Your task: Copy nothing but the lines below running from the line containing "The Token Context" through the line containing "- **Memory**: Minimal", both end lines included.

Data shown:
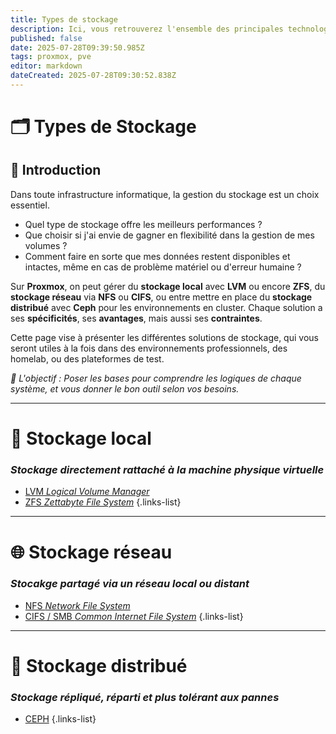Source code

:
 ```yaml
---
title: Types de stockage
description: Ici, vous retrouverez l'ensemble des principales technologies de stockage disponibles sur Proxmox VE
published: false
date: 2025-07-28T09:39:50.985Z
tags: proxmox, pve
editor: markdown
dateCreated: 2025-07-28T09:30:52.838Z
---
```


# 🗂️ Types de Stockage


## 📌 Introduction

Dans toute infrastructure informatique, la gestion du stockage est un choix essentiel. 
* Quel type de stockage offre les meilleurs performances ?
* Que choisir si j'ai envie de gagner en flexibilité dans la gestion de mes volumes ?
* Comment faire en sorte que mes données restent disponibles et intactes, même en cas de problème matériel ou d'erreur humaine ? 

Sur **Proxmox**, on peut gérer du **stockage local** avec **LVM** ou encore **ZFS**, du **stockage réseau** via **NFS** ou **CIFS**, ou entre mettre en place du **stockage distribué** avec **Ceph** pour les environnements en cluster. Chaque solution a ses **spécificités**, ses **avantages**, mais aussi ses **contraintes**.

Cette page vise à présenter les différentes solutions de stockage, qui vous seront utiles à la fois dans des environnements professionnels, des homelab, ou des plateformes de test.

*🎯 L'objectif : Poser les bases pour comprendre les logiques de chaque système, et vous donner le bon outil selon vos besoins.*

---

# 🧩 Stockage local
### *Stockage directement rattaché à la machine physique virtuelle*

- [LVM *Logical Volume Manager*](/Proxmox/stockage/types-de-stockage/lvm)
- [ZFS *Zettabyte File System*](/Proxmox/stockage/types-de-stockage/zfs)
{.links-list}

---

# 🌐 Stockage réseau
### *Stocakge partagé via un réseau local ou distant*

- [NFS *Network File System*](/Proxmox/stockage/types-de-stockage/nfs)
- [CIFS / SMB *Common Internet File System*](/Proxmox/stockage/types-de-stockage/cifs-smb)
{.links-list}

---

# 🧬 Stockage distribué
### *Stockage répliqué, réparti et plus tolérant aux pannes*

- [CEPH](/Proxmox/stockage/types-de-stockage/ceph)
{.links-list}

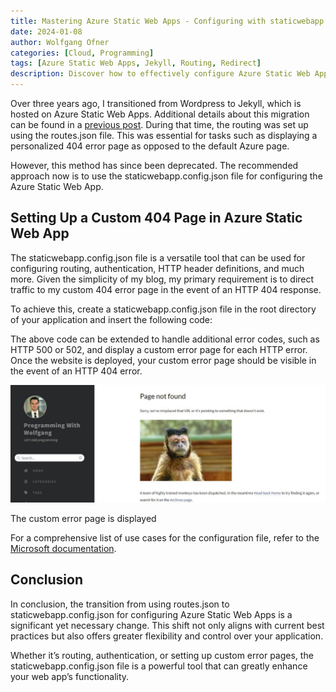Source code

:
 ```yaml
---
title: Mastering Azure Static Web Apps - Configuring with staticwebapp.config.json
date: 2024-01-08
author: Wolfgang Ofner
categories: [Cloud, Programming]
tags: [Azure Static Web Apps, Jekyll, Routing, Redirect]
description: Discover how to effectively configure Azure Static Web Apps using staticwebapp.config.json. Learn to set up custom error pages, manage routing, and more for a seamless user experience
---
```


Over three years ago, I transitioned from Wordpress to Jekyll, which is hosted on Azure Static Web Apps. Additional details about this migration can be found in a [previous post](/we-moved-to-jekyll/). During that time, the routing was set up using the routes.json file. This was essential for tasks such as displaying a personalized 404 error page as opposed to the default Azure page.

However, this method has since been deprecated. The recommended approach now is to use the staticwebapp.config.json file for configuring the Azure Static Web App.

## Setting Up a Custom 404 Page in Azure Static Web App

The staticwebapp.config.json file is a versatile tool that can be used for configuring routing, authentication, HTTP header definitions, and much more. Given the simplicity of my blog, my primary requirement is to direct traffic to my custom 404 error page in the event of an HTTP 404 response.

To achieve this, create a staticwebapp.config.json file in the root directory of your application and insert the following code:

<script src="https://gist.github.com/WolfgangOfner/1ad5dcfa1d798c4402518d1e257fa029.js"></script>

The above code can be extended to handle additional error codes, such as HTTP 500 or 502, and display a custom error page for each HTTP error. Once the website is deployed, your custom error page should be visible in the event of an HTTP 404 error.

<div class="col-12 col-sm-10 aligncenter">
  <a href="/assets/img/posts/2024/01/The-custom-error-page-is-displayed.jpg"><img loading="lazy" src="/assets/img/posts/2024/01/The-custom-error-page-is-displayed.jpg" alt="The custom error page is displayed" /></a>
  
  <p>
   The custom error page is displayed
  </p>
</div>

For a comprehensive list of use cases for the configuration file, refer to the <a href="https://learn.microsoft.com/en-us/azure/static-web-apps/configuration" target="_blank" rel="noopener noreferrer">Microsoft documentation</a>.

## Conclusion

In conclusion, the transition from using routes.json to staticwebapp.config.json for configuring Azure Static Web Apps is a significant yet necessary change. This shift not only aligns with current best practices but also offers greater flexibility and control over your application. 

Whether it’s routing, authentication, or setting up custom error pages, the staticwebapp.config.json file is a powerful tool that can greatly enhance your web app’s functionality. 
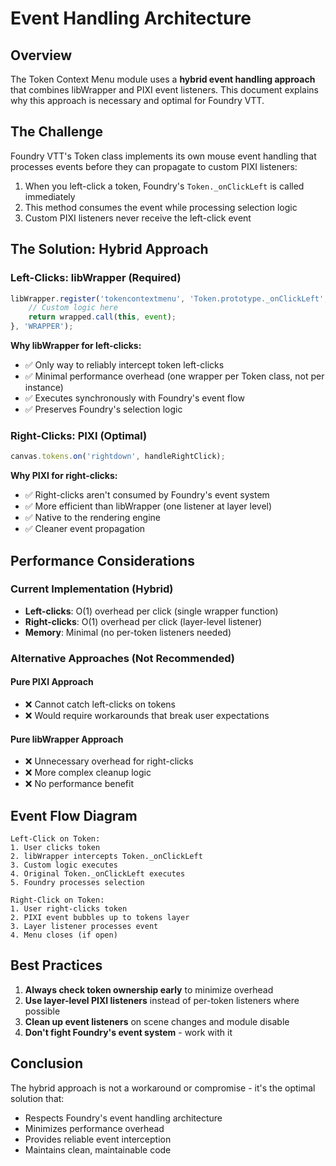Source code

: # Event Handling Architecture

## Overview

The Token Context Menu module uses a **hybrid event handling approach** that combines libWrapper and PIXI event listeners. This document explains why this approach is necessary and optimal for Foundry VTT.

## The Challenge

Foundry VTT's Token class implements its own mouse event handling that processes events before they can propagate to custom PIXI listeners:

1. When you left-click a token, Foundry's `Token._onClickLeft` is called immediately
2. This method consumes the event while processing selection logic
3. Custom PIXI listeners never receive the left-click event

## The Solution: Hybrid Approach

### Left-Clicks: libWrapper (Required)
```javascript
libWrapper.register('tokencontextmenu', 'Token.prototype._onClickLeft', function(wrapped, event) {
    // Custom logic here
    return wrapped.call(this, event);
}, 'WRAPPER');
```

**Why libWrapper for left-clicks:**
- ✅ Only way to reliably intercept token left-clicks
- ✅ Minimal performance overhead (one wrapper per Token class, not per instance)
- ✅ Executes synchronously with Foundry's event flow
- ✅ Preserves Foundry's selection logic

### Right-Clicks: PIXI (Optimal)
```javascript
canvas.tokens.on('rightdown', handleRightClick);
```

**Why PIXI for right-clicks:**
- ✅ Right-clicks aren't consumed by Foundry's event system
- ✅ More efficient than libWrapper (one listener at layer level)
- ✅ Native to the rendering engine
- ✅ Cleaner event propagation

## Performance Considerations

### Current Implementation (Hybrid)
- **Left-clicks**: O(1) overhead per click (single wrapper function)
- **Right-clicks**: O(1) overhead per click (layer-level listener)
- **Memory**: Minimal (no per-token listeners needed)

### Alternative Approaches (Not Recommended)

#### Pure PIXI Approach
- ❌ Cannot catch left-clicks on tokens
- ❌ Would require workarounds that break user expectations

#### Pure libWrapper Approach
- ❌ Unnecessary overhead for right-clicks
- ❌ More complex cleanup logic
- ❌ No performance benefit

## Event Flow Diagram

```
Left-Click on Token:
1. User clicks token
2. libWrapper intercepts Token._onClickLeft
3. Custom logic executes
4. Original Token._onClickLeft executes
5. Foundry processes selection

Right-Click on Token:
1. User right-clicks token
2. PIXI event bubbles up to tokens layer
3. Layer listener processes event
4. Menu closes (if open)
```

## Best Practices

1. **Always check token ownership early** to minimize overhead
2. **Use layer-level PIXI listeners** instead of per-token listeners where possible
3. **Clean up event listeners** on scene changes and module disable
4. **Don't fight Foundry's event system** - work with it

## Conclusion

The hybrid approach is not a workaround or compromise - it's the optimal solution that:
- Respects Foundry's event handling architecture
- Minimizes performance overhead
- Provides reliable event interception
- Maintains clean, maintainable code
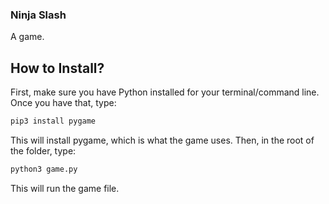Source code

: ### Ninja Slash
A game.

## How to Install?
First, make sure you have Python installed for your terminal/command line. Once you have that, type:
```bash
pip3 install pygame
```
This will install pygame, which is what the game uses. Then, in the root of the folder, type:
```bash
python3 game.py
```
This will run the game file. 
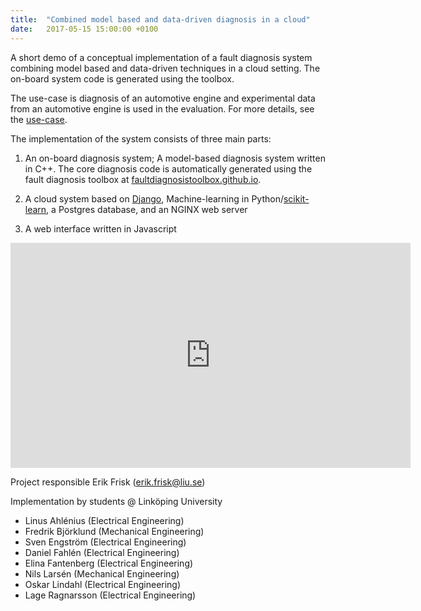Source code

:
 ```yaml
---
title:  "Combined model based and data-driven diagnosis in a cloud"
date:   2017-05-15 15:00:00 +0100
---
```


A short demo of a conceptual implementation of a fault diagnosis system
combining model based and data-driven techniques in a cloud setting.
The on-board system code is generated using the toolbox.

The use-case is diagnosis of an automotive engine and
experimental data from an automotive engine is used in the evaluation. For more
details, see the [use-case](/usecase).

The implementation of the system consists of three main parts:
1. An on-board diagnosis system; A model-based diagnosis system written in C++.
The core diagnosis code is automatically generated using the fault diagnosis
toolbox at [faultdiagnosistoolbox.github.io](https://faultdiagnosistoolbox.github.io).

2. A cloud system based on [Django](https://www.djangoproject.com),
Machine-learning in Python/[scikit-learn](http://scikit-learn.org/stable/),
a Postgres database, and an NGINX web server

3. A web interface written in Javascript

<iframe id="ytplayer" type="text/html" width="640" height="360"
  src="https://www.youtube.com/embed/MGB6E5KZgKc"
  frameborder="0"></iframe>

Project responsible Erik Frisk (erik.frisk@liu.se)

Implementation by students @ Linköping University

* Linus Ahlénius (Electrical Engineering)
* Fredrik Björklund (Mechanical Engineering)
* Sven Engström (Electrical Engineering)
* Daniel Fahlén (Electrical Engineering)
* Elina Fantenberg (Electrical Engineering)
* Nils Larsén (Mechanical Engineering)
* Oskar Lindahl (Electrical Engineering)
* Lage Ragnarsson (Electrical Engineering)
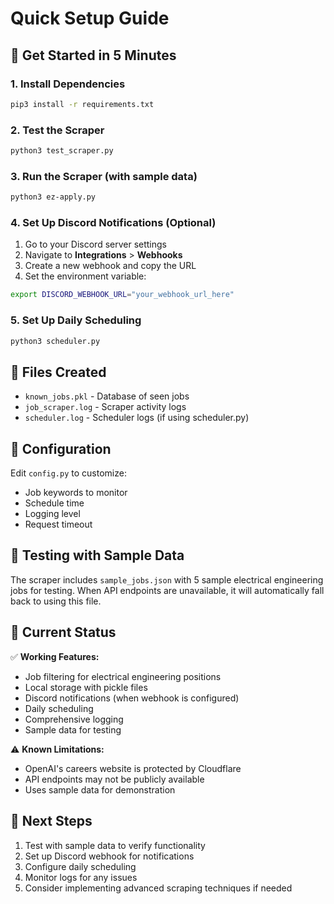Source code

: # Quick Setup Guide

## 🚀 Get Started in 5 Minutes

### 1. Install Dependencies
```bash
pip3 install -r requirements.txt
```

### 2. Test the Scraper
```bash
python3 test_scraper.py
```

### 3. Run the Scraper (with sample data)
```bash
python3 ez-apply.py
```

### 4. Set Up Discord Notifications (Optional)
1. Go to your Discord server settings
2. Navigate to **Integrations** > **Webhooks**
3. Create a new webhook and copy the URL
4. Set the environment variable:
```bash
export DISCORD_WEBHOOK_URL="your_webhook_url_here"
```

### 5. Set Up Daily Scheduling
```bash
python3 scheduler.py
```

## 📁 Files Created
- `known_jobs.pkl` - Database of seen jobs
- `job_scraper.log` - Scraper activity logs
- `scheduler.log` - Scheduler logs (if using scheduler.py)

## 🔧 Configuration
Edit `config.py` to customize:
- Job keywords to monitor
- Schedule time
- Logging level
- Request timeout

## 🧪 Testing with Sample Data
The scraper includes `sample_jobs.json` with 5 sample electrical engineering jobs for testing. When API endpoints are unavailable, it will automatically fall back to using this file.

## 📝 Current Status
✅ **Working Features:**
- Job filtering for electrical engineering positions
- Local storage with pickle files
- Discord notifications (when webhook is configured)
- Daily scheduling
- Comprehensive logging
- Sample data for testing

⚠️ **Known Limitations:**
- OpenAI's careers website is protected by Cloudflare
- API endpoints may not be publicly available
- Uses sample data for demonstration

## 🎯 Next Steps
1. Test with sample data to verify functionality
2. Set up Discord webhook for notifications
3. Configure daily scheduling
4. Monitor logs for any issues
5. Consider implementing advanced scraping techniques if needed
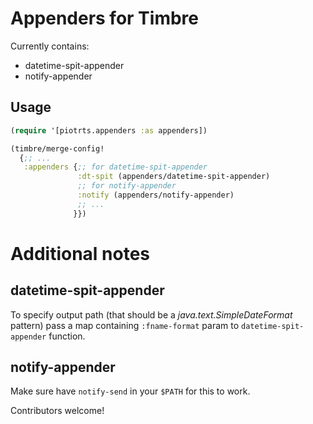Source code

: # Appenders for Timbre

Currently contains:
 - datetime-spit-appender
 - notify-appender

## Usage
```clojure
(require '[piotrts.appenders :as appenders])

(timbre/merge-config!
  {;; ...
   :appenders {;; for datetime-spit-appender
               :dt-spit (appenders/datetime-spit-appender)
               ;; for notify-appender
               :notify (appenders/notify-appender)
               ;; ...
              }})
```

# Additional notes

## datetime-spit-appender

To specify output path (that should be a *java.text.SimpleDateFormat* pattern) pass a map containing `:fname-format` param to `datetime-spit-appender` function.

## notify-appender

Make sure have `notify-send` in your `$PATH` for this to work.

Contributors welcome!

Completed exercise:
The Token Context Menu module uses a **hybrid event handling approach** that combines libWrapper and PIXI event listeners. This document explains why this approach is necessary and optimal for Foundry VTT.

## The Challenge

Foundry VTT's Token class implements its own mouse event handling that processes events before they can propagate to custom PIXI listeners:

1. When you left-click a token, Foundry's `Token._onClickLeft` is called immediately
2. This method consumes the event while processing selection logic
3. Custom PIXI listeners never receive the left-click event

## The Solution: Hybrid Approach

### Left-Clicks: libWrapper (Required)
```javascript
libWrapper.register('tokencontextmenu', 'Token.prototype._onClickLeft', function(wrapped, event) {
    // Custom logic here
    return wrapped.call(this, event);
}, 'WRAPPER');
```

**Why libWrapper for left-clicks:**
- ✅ Only way to reliably intercept token left-clicks
- ✅ Minimal performance overhead (one wrapper per Token class, not per instance)
- ✅ Executes synchronously with Foundry's event flow
- ✅ Preserves Foundry's selection logic

### Right-Clicks: PIXI (Optimal)
```javascript
canvas.tokens.on('rightdown', handleRightClick);
```

**Why PIXI for right-clicks:**
- ✅ Right-clicks aren't consumed by Foundry's event system
- ✅ More efficient than libWrapper (one listener at layer level)
- ✅ Native to the rendering engine
- ✅ Cleaner event propagation

## Performance Considerations

### Current Implementation (Hybrid)
- **Left-clicks**: O(1) overhead per click (single wrapper function)
- **Right-clicks**: O(1) overhead per click (layer-level listener)
- **Memory**: Minimal (no per-token listeners needed)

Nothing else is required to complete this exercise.